Mr. Hayashi graduated from the faculty of law at the University of Tokyo. He joined Mitsui & Co.,Ltd. in 1984. He received his MA from the Kennedy School of Government at Harvard University. He was elected to the House of Councillors for the first time in 1995, and has subsequently been reelected for four consecutive terms. He served as Deputy Secretary-General for the Liberal Democratic Party (LDP) in the House of Councillors, Parliamentary Vice Minister for Finance, and Senior Vice Minister for the Cabinet Office. He was appointed to the Cabinet as Minister of Defense in 2008, and then as Minister of State for Economic and Fiscal Policy in 2009. And he stood as a candidate for the Presidency of the LDP in September 2012. Mr. Hayashi was previously Minister of Agriculture, Forestry and Fisheries from December 2012 to September 2014.

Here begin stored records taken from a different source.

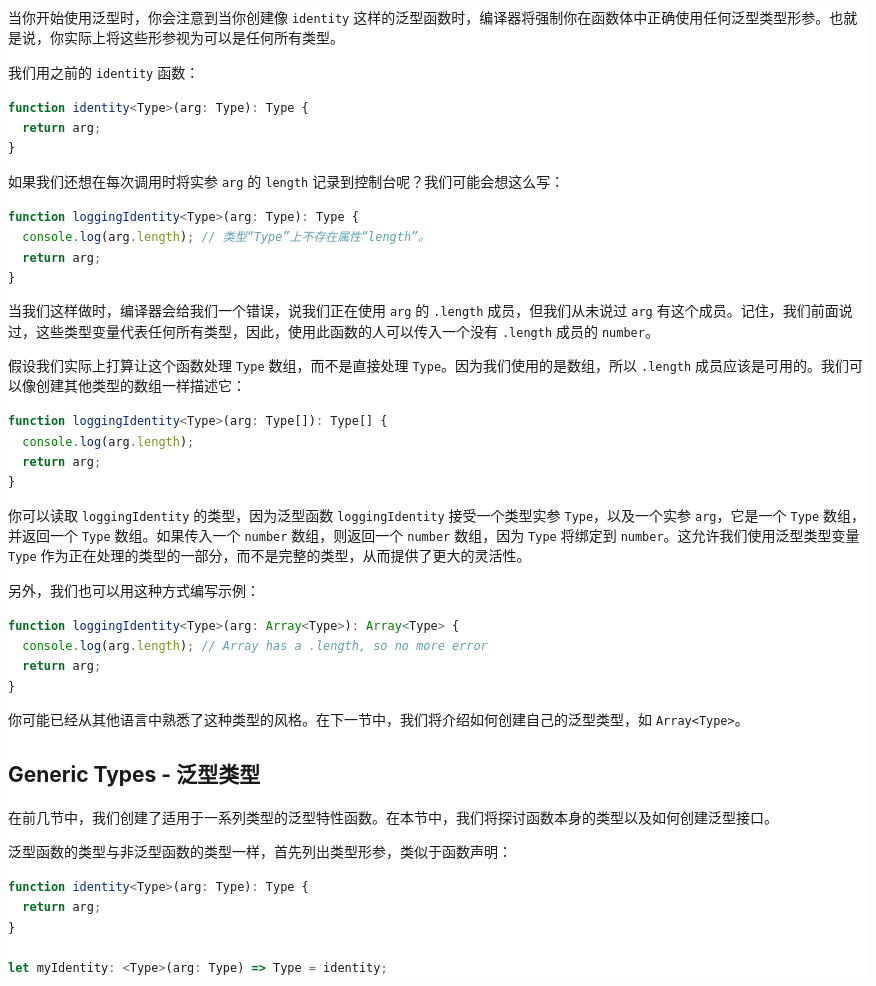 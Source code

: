 当你开始使用泛型时，你会注意到当你创建像 `identity` 这样的泛型函数时，编译器将强制你在函数体中正确使用任何泛型类型形参。也就是说，你实际上将这些形参视为可以是任何所有类型。

我们用之前的 `identity` 函数：

```typescript
function identity<Type>(arg: Type): Type {
  return arg;
}
```

如果我们还想在每次调用时将实参 `arg` 的 `length` 记录到控制台呢？我们可能会想这么写：

```typescript
function loggingIdentity<Type>(arg: Type): Type {
  console.log(arg.length); // 类型“Type”上不存在属性“length”。
  return arg;
}
```

当我们这样做时，编译器会给我们一个错误，说我们正在使用 `arg` 的 `.length` 成员，但我们从未说过 `arg` 有这个成员。记住，我们前面说过，这些类型变量代表任何所有类型，因此，使用此函数的人可以传入一个没有 `.length` 成员的 `number`。

假设我们实际上打算让这个函数处理 `Type` 数组，而不是直接处理 `Type`。因为我们使用的是数组，所以 `.length` 成员应该是可用的。我们可以像创建其他类型的数组一样描述它：

```typescript
function loggingIdentity<Type>(arg: Type[]): Type[] {
  console.log(arg.length);
  return arg;
}
```

你可以读取 `loggingIdentity` 的类型，因为泛型函数 `loggingIdentity` 接受一个类型实参 `Type`，以及一个实参 `arg`，它是一个 `Type` 数组，并返回一个 `Type` 数组。如果传入一个 `number` 数组，则返回一个 `number` 数组，因为 `Type` 将绑定到 `number`。这允许我们使用泛型类型变量 `Type` 作为正在处理的类型的一部分，而不是完整的类型，从而提供了更大的灵活性。

另外，我们也可以用这种方式编写示例：

```typescript
function loggingIdentity<Type>(arg: Array<Type>): Array<Type> {
  console.log(arg.length); // Array has a .length, so no more error
  return arg;
}
```

你可能已经从其他语言中熟悉了这种类型的风格。在下一节中，我们将介绍如何创建自己的泛型类型，如 `Array<Type>`。

## Generic Types - 泛型类型

在前几节中，我们创建了适用于一系列类型的泛型特性函数。在本节中，我们将探讨函数本身的类型以及如何创建泛型接口。

泛型函数的类型与非泛型函数的类型一样，首先列出类型形参，类似于函数声明：

```typescript
function identity<Type>(arg: Type): Type {
  return arg;
}

let myIdentity: <Type>(arg: Type) => Type = identity;
```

Heizo Takenaka is a professor of Faculty of Policy Management and director of the Global Security Research Institute at Keio University in Japan. He was named to the Foundation Board of the World Economic Forum in 2007. Professor Takenaka's research interest is in economic policy. In 2001, Prime Minister Junichiro Koizumi named Professor Takenaka the Minister for Economic/Fiscal Policy, in which position he chaired the Council on Economic and Fiscal Policy and steered macroeconomic policy. Over the next 5 and a half years, he spearheaded Japan's economic structural reform. In 2002, Professor Takenaka was named the Minister for both Financial Services and Economic/Fiscal Policy. In this capacity, he accomplished the disposal of non-performing loans of Japanese banks, which had hindered the Japanese economy for more than 10 years. In 2004, he was elected to the House of Councilors, and was named the Minister for both Economic/Fiscal Policy and Privatization of the Postal Services. In this capacity, he realized the privatization of Japan Post, the biggest public enterprise in Japan. In 2005, he was named the Minister for both Internal Affairs and Communication, and Privatization of the Postal Services. The following year, Professor Takenaka returned to academia, leaving both the Cabinet and the House of Councilors when Prime Minister Koizumi resigned.

Moderator

Nik Gowing has been a main presenter for the BBC's international 24-hour news channel BBC World News, since 1996, where he presents The Hub with Nik Gowing, BBC World Debates, Dateline London and location coverage of major global stories. For 18 years he worked at ITN where he was bureau chief in Rome and Warsaw, and Diplomatic Editor for Channel Four News (1988-1996). He has been a member of the councils of Chatham House (1998‒2004), the Royal United Services Institute (2005‒present), and the Overseas Development Institute (2007-), the board of the Westminster Foundation for Democracy (1996-2005), and the advisory council at Wilton Park (1998-). He is a governor of the Ditchley Foundation. In 1994 he was a fellow at the Joan Shorenstein Barone Center in the J. F. Kennedy School of Government, Harvard University.